Make a little series
Of all the things I am insecure about....
In hopes that getting them out
will somehow make me feel better about them? I dunno. haha


Anyway, I actually have an issue with...
love. haha....not even love...just...
closeness....
yes, closeness
to the heart...
I don't...like disappointing people
and sometimes that fear becomes so great
that I would rather push people away
then have to deal with the possibility that somewhere down the road,
somehow, someway
they will be disappointed in me.
And I have no confidence in myself....-sighs-
Seriously, I look in the mirror and I keep asking myself...
"What do I have that no one else has?"
"Why would someone settle for me when they can do so much better?"



Oi....
o.o






Anyway, I wrote two poems for some other people
I'll get around to posting
And deviations
and comments of doom....
No, I love 'em. haha
I read them...
and then don't reply because I'm lame. haha





And have a lot of problems. SEE!
I'm a freak of idiocy.
Or something.



This has gone on for far too long.
I should be sleeping...

Comments


love 1 1 joy 0 0 wow 0 0 mad 0 0 sad 0 0 fear 0 0 neutral 0 0
:iconhylianinja:
This poem reminds me of my how I've been thinking and feeling lately. I'm really pessimistic and a shut-in. I'm constantly thinking about my future, but I feel more like I've already given up. I don't know if I'm scared about getting close to people, but it's more like I want nothing to do with people sometimes.
Sometimes I just feel so much happier just being by myself in my own little world.

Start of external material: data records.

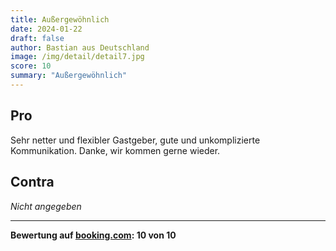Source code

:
 ```yaml
---
title: Außergewöhnlich
date: 2024-01-22
draft: false
author: Bastian aus Deutschland
image: /img/detail/detail7.jpg
score: 10
summary: "Außergewöhnlich"
---
```


## Pro

Sehr netter und flexibler Gastgeber, gute und unkomplizierte Kommunikation. Danke, wir kommen gerne wieder.

## Contra

*Nicht angegeben*

---

**Bewertung auf [booking.com](https://www.booking.com/hotel/de/gasthaus-wini.de.html): 10 von 10**
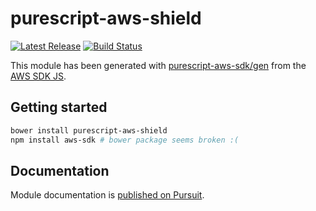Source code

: # purescript-aws-shield

[![Latest Release](https://pursuit.purescript.org/packages/purescript-aws-shield/badge)](https://pursuit.purescript.org/packages/purescript-aws-shield)
[![Build Status](https://app.wercker.com/status/5909b9e96d1080804b17a28f72f87b6b/s/master)](https://app.wercker.com/project/byKey/5909b9e96d1080804b17a28f72f87b6b)

This module has been generated with [purescript-aws-sdk/gen](https://github.com/purescript-aws-sdk/gen) from the [AWS SDK JS](https://github.com/aws/aws-sdk-js).

## Getting started

```sh
bower install purescript-aws-shield
npm install aws-sdk # bower package seems broken :(
```

## Documentation

Module documentation is [published on Pursuit](http://pursuit.purescript.org/packages/purescript-aws-shield).
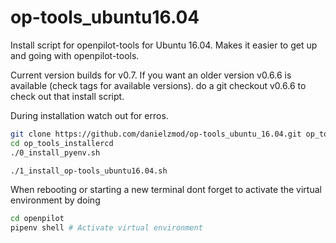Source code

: # op-tools_ubuntu16.04
Install script for openpilot-tools for Ubuntu 16.04.
Makes it easier to get up and going with openpilot-tools.

Current version builds for v0.7.
If you want an older version v0.6.6 is available (check tags for available versions).
do a git checkout v0.6.6 to check out that install script.

During installation watch out for erros.

```bash
git clone https://github.com/danielzmod/op-tools_ubuntu_16.04.git op_tools_installer
cd op_tools_installercd
./0_install_pyenv.sh
```

```bash
./1_install_op-tools_ubuntu16.04.sh
```

When rebooting or starting a new terminal dont forget to activate the virtual environment by doing 
```bash
cd openpilot
pipenv shell # Activate virtual environment
```
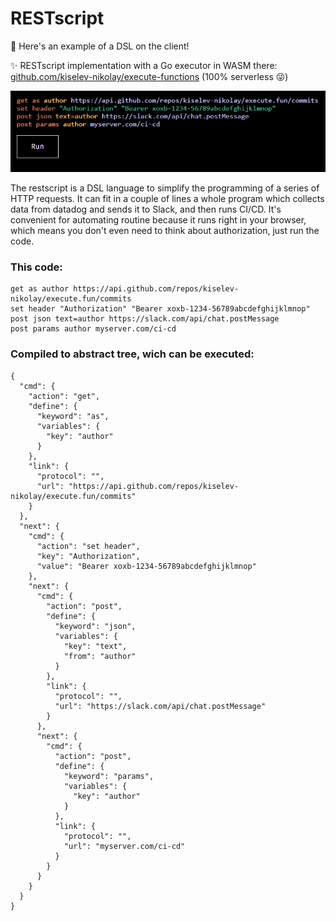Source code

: # RESTscript

🌱 Here's an example of a DSL on the client!

✨ RESTscript implementation with a Go executor in WASM there: [github.com/kiselev-nikolay/execute-functions](https://github.com/kiselev-nikolay/execute-functions) (100% serverless 😜)



![](./about/ScreenShot1.PNG)

The restscript is a DSL language to simplify the programming of a series of HTTP requests. It can fit in a couple of lines a whole program which collects data from datadog and sends it to Slack, and then runs CI/CD. It's convenient for automating routine because it runs right in your browser, which means you don't even need to think about authorization, just run the code.

### This code:

```
get as author https://api.github.com/repos/kiselev-nikolay/execute.fun/commits
set header "Authorization" "Bearer xoxb-1234-56789abcdefghijklmnop"
post json text=author https://slack.com/api/chat.postMessage
post params author myserver.com/ci-cd
```

### Compiled to abstract tree, wich can be executed:

```
{
  "cmd": {
    "action": "get",
    "define": {
      "keyword": "as",
      "variables": {
        "key": "author"
      }
    },
    "link": {
      "protocol": "",
      "url": "https://api.github.com/repos/kiselev-nikolay/execute.fun/commits"
    }
  },
  "next": {
    "cmd": {
      "action": "set header",
      "key": "Authorization",
      "value": "Bearer xoxb-1234-56789abcdefghijklmnop"
    },
    "next": {
      "cmd": {
        "action": "post",
        "define": {
          "keyword": "json",
          "variables": {
            "key": "text",
            "from": "author"
          }
        },
        "link": {
          "protocol": "",
          "url": "https://slack.com/api/chat.postMessage"
        }
      },
      "next": {
        "cmd": {
          "action": "post",
          "define": {
            "keyword": "params",
            "variables": {
              "key": "author"
            }
          },
          "link": {
            "protocol": "",
            "url": "myserver.com/ci-cd"
          }
        }
      }
    }
  }
}
```
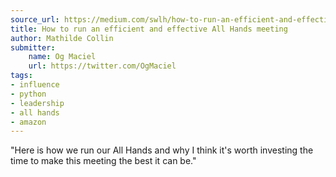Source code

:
 ```yaml
---
source_url: https://medium.com/swlh/how-to-run-an-efficient-and-effective-all-hands-meeting-dc0808c4c8b1
title: How to run an efficient and effective All Hands meeting
author: Mathilde Collin
submitter:
    name: Og Maciel
    url: https://twitter.com/OgMaciel
tags:
- influence
- python
- leadership
- all hands
- amazon
---
```


"Here is how we run our All Hands and why I think it's worth investing the time to make this meeting the best it can be." 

Thanks for sharing this. :3 It has really made me reflect on some things I've been struggling with...
:iconyoukaidraith:
Get it out. Just get it out. It helps. You always give a piece of your serenity to near complete strangers you only know online. You should give us a little bit of your insecurities also. ^-^

I probably sound redundant by now and repetitive because everyone says it, but you are incredible. As a writer and a person
:iconsomething44:
Pretty emotional poem you have there. Sometimes, we think too much that we don't let the heart go through its own course. Love is never an easy experience. It's either unrequited, solely physical or emotional. Attachment is one of the things people try to avoid in a relationship because well... its addictive. Once its gone, you dead in the inside as well. It's like you're in your grave which was dug by the deepness of that attachment. Well anyway, pretty intense poem. I like it.

--
Some people say they haven't yet found themselves. But the self is not something one finds; it is something one creates.
:iconether-angel:
Yes these silly insecurities are things I think most people feel unless extremely confident. This sounds a lot like me and the way I get insecure, and you know what we always forget that others always see what we don't see and then we go say something silly to sabotage it like "why would you want to love me?"
:iconde-pace:
"What do I have that no one else has?"
"Why would someone settle for me when they can do so much better?"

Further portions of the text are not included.